Vagabond Journalist

Assembled musings of a not-so-humble migrant worker of the Fourth Estate.


The Pentagon Vs. Free Expression

Wikileaks scandal exposes anti-American agenda of the police state

By Charles Douglas
Humboldt Sentinel

This is Charles Douglas from HumboldtSentinel.com with a special commentary for Access Humboldt viewers on Freedom of Information Day.

This day, of course, was chosen to coincide with the birthday of James Madison, widely regarded as the father of the Constitution. While Madison deserves credit for establishing the separation of powers essential to our system of limited government, one quote from his voluminous writing does stand out: “Those who own the country ought to govern it.”

So when we talk about freedom of information, just like when we talk about freedom of the press, we must realize that this freedom is exercised primarily by those who own the means of production. In other words, your access to information is very dependent on your government watchdogs and your media institutions doing their job, not just to act independent but to be independent.

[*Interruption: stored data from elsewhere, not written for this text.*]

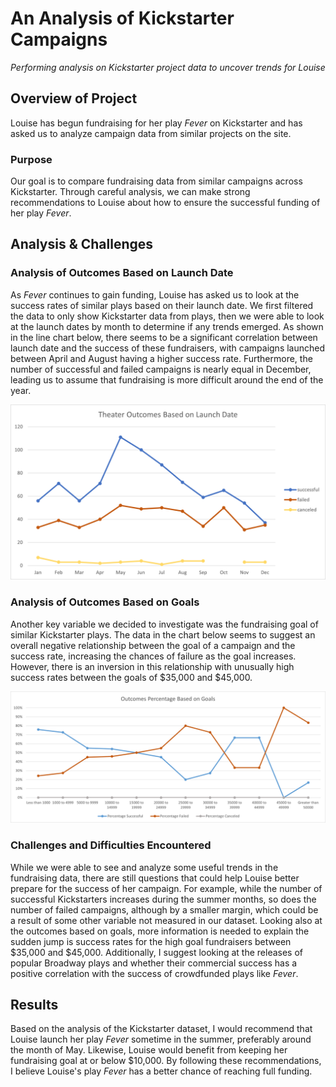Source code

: # An Analysis of Kickstarter Campaigns 
*Performing analysis on Kickstarter project data to uncover trends for Louise*

## Overview of Project
Louise has begun fundraising for her play *Fever* on Kickstarter and has asked us to analyze campaign data from similar projects on the site. 
### Purpose
Our goal is to compare fundraising data from similar campaigns across Kickstarter. Through careful analysis, we can make strong recommendations to Louise about how to ensure the successful funding of her play *Fever*.

## Analysis & Challenges
### Analysis of Outcomes Based on Launch Date
As *Fever* continues to gain funding, Louise has asked us to look at the success rates of similar plays based on their launch date. We first filtered the data to only show Kickstarter data from plays, then we were able to look at the launch dates by month to determine if any trends emerged. As shown in the line chart below, there seems to be a significant correlation between launch date and the success of these fundraisers, with campaigns launched between April and August having a higher success rate. Furthermore, the number of successful and failed campaigns is nearly equal in December, leading us to assume that fundraising is more difficult around the end of the year. 

![Theater Outcomes Based on Launch Date](resources/Theater_Outcomes_vs_Launch.png)

### Analysis of Outcomes Based on Goals
Another key variable we decided to investigate was the fundraising goal of similar Kickstarter plays. The data in the chart below seems to suggest an overall negative relationship between the goal of a campaign and the success rate, increasing the chances of failure as the goal increases. However, there is an inversion in this relationship with unusually high success rates between the goals of $35,000 and $45,000.

![Outcomes Percentage Based on Goals](resources/Outcomes_vs_Goals.png)

### Challenges and Difficulties Encountered
While we were able to see and analyze some useful trends in the fundraising data, there are still questions that could help Louise better prepare for the success of her campaign. For example, while the number of successful Kickstarters increases during the summer months, so does the number of failed campaigns, although by a smaller margin, which could be a result of some other variable not measured in our dataset. Looking also at the outcomes based on goals, more information is needed to explain the sudden jump is success rates for the high goal fundraisers between $35,000 and $45,000. Additionally, I suggest looking at the releases of popular Broadway plays and whether their commercial success has a positive correlation with the success of crowdfunded plays like *Fever*. 

## Results
Based on the analysis of the Kickstarter dataset, I would recommend that Louise launch her play *Fever* sometime in the summer, preferably around the month of May. Likewise, Louise would benefit from keeping her fundraising goal at or below $10,000. By following these recommendations, I believe Louise's play *Fever* has a better chance of reaching full funding.  
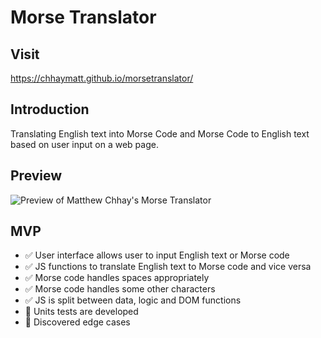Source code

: # Morse Translator
## Visit
https://chhaymatt.github.io/morsetranslator/

## Introduction
Translating English text into Morse Code and Morse Code to English text based on user input on a web page.

## Preview
![Preview of Matthew Chhay's Morse Translator](https://i.imgur.com/6M0vJx3.png)

## MVP
- ✅ User interface allows user to input English text or Morse code
- ✅ JS functions to translate English text to Morse code and vice versa
- ✅ Morse code handles spaces appropriately
- ✅ Morse code handles some other characters
- ✅ JS is split between data, logic and DOM functions
- 📕 Units tests are developed
- 📕 Discovered edge cases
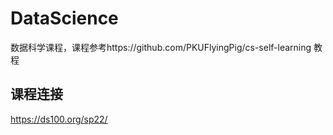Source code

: # DataScience
数据科学课程，课程参考https://github.com/PKUFlyingPig/cs-self-learning 教程
## 课程连接
https://ds100.org/sp22/
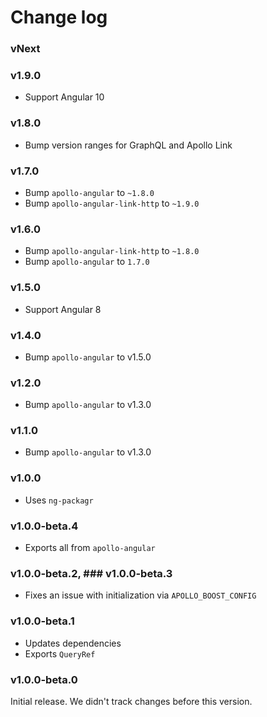 # Change log

### vNext

### v1.9.0

- Support Angular 10

### v1.8.0

- Bump version ranges for GraphQL and Apollo Link

### v1.7.0

- Bump `apollo-angular` to `~1.8.0`
- Bump `apollo-angular-link-http` to `~1.9.0`

### v1.6.0

- Bump `apollo-angular-link-http` to `~1.8.0`
- Bump `apollo-angular` to `1.7.0`

### v1.5.0

- Support Angular 8

### v1.4.0

- Bump `apollo-angular` to v1.5.0

### v1.2.0

- Bump `apollo-angular` to v1.3.0

### v1.1.0

- Bump `apollo-angular` to v1.3.0

### v1.0.0

- Uses `ng-packagr`

### v1.0.0-beta.4

- Exports all from `apollo-angular`

### v1.0.0-beta.2, ### v1.0.0-beta.3

- Fixes an issue with initialization via `APOLLO_BOOST_CONFIG`

### v1.0.0-beta.1

- Updates dependencies
- Exports `QueryRef`

### v1.0.0-beta.0

Initial release. We didn't track changes before this version.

But have you heard of the Copley decision? Not if you rely on the local establishment media for your news. It was right here in California, and in it the court stated that the public does not have the ability to learn about misconduct committed by individual police officers. This effectively guts the ability of citizen police review boards to actually uncover the abuses they were established to combat.

How about Fusion Centers, have you ever heard of them? Again, not if you rely on the local establishment media for your news. Just so you know, we have one in this state, down in Sacramento, and in fact they’ve been established all across the country, thanks to one of the first pieces of legislation adopted by Congress after it was captured by representatives of the Democratic Party. These fusion centers turn every state police trooper and every local beat cop into intelligence gatherers for Homeland Security. Every contact, every arrest, every factoid gathered is fed into this federal matrix; what’s more, the FBI is signing agreements with the various states to exempt these intelligence gathering networks from the public records access laws.

The Internet revolution is breaking down the walls of censorship and bias built up by the establishment media, and toppling the domination of our information systems by what again our founding father James Madison called the “minority of the opulent.” So I’m sure many of you have heard of Wikileaks, which has disclosed countless secret government documents from many local, state and national governments. Well, the Army Counterintelligence Center has heard of it too.

In a recent report, ironically leaked on Wikileaks.org, they characterize Wikileaks as “a potential force protection, counterintelligence, operational security and information security threat to the US Army….such information could be of value to foreign insurgents and foreign terrorist groups for collecting information or for planning attacks against US forces.” The US Army report goes on to call for wiping out the rights of individual citizens (you and me) to provide information to Wikileaks, and to go further, to hunt us down and to prosecute us for revealing state secrets.

The Pentagon considers the Internet as being equivalent to an enemy weapons system. That’s not my opinion, that’s from another declassified document released to the National Security Archive at George Washington University under the Freedom of Information Act. And you know what, maybe they’re right. The Internet presents a grave and dire threat to the monopoly of the establishment media, and the rise of community media like Access Humboldt, of independent websites like HumboldtSentinel.com and of international new media phenomena like WikiLeaks presents the growing menace of exposure for the war profiteers, the bailed-out banksters and the rest of the culture of corruption suffocating the freedoms of the American people and of people worldwide.

On this Freedom of Information Day, I urge you to support your alternative media locally and globally and to support Access Humboldt in its mission of empowering this community with the means to create its own authentic and local culture of honesty and free expression.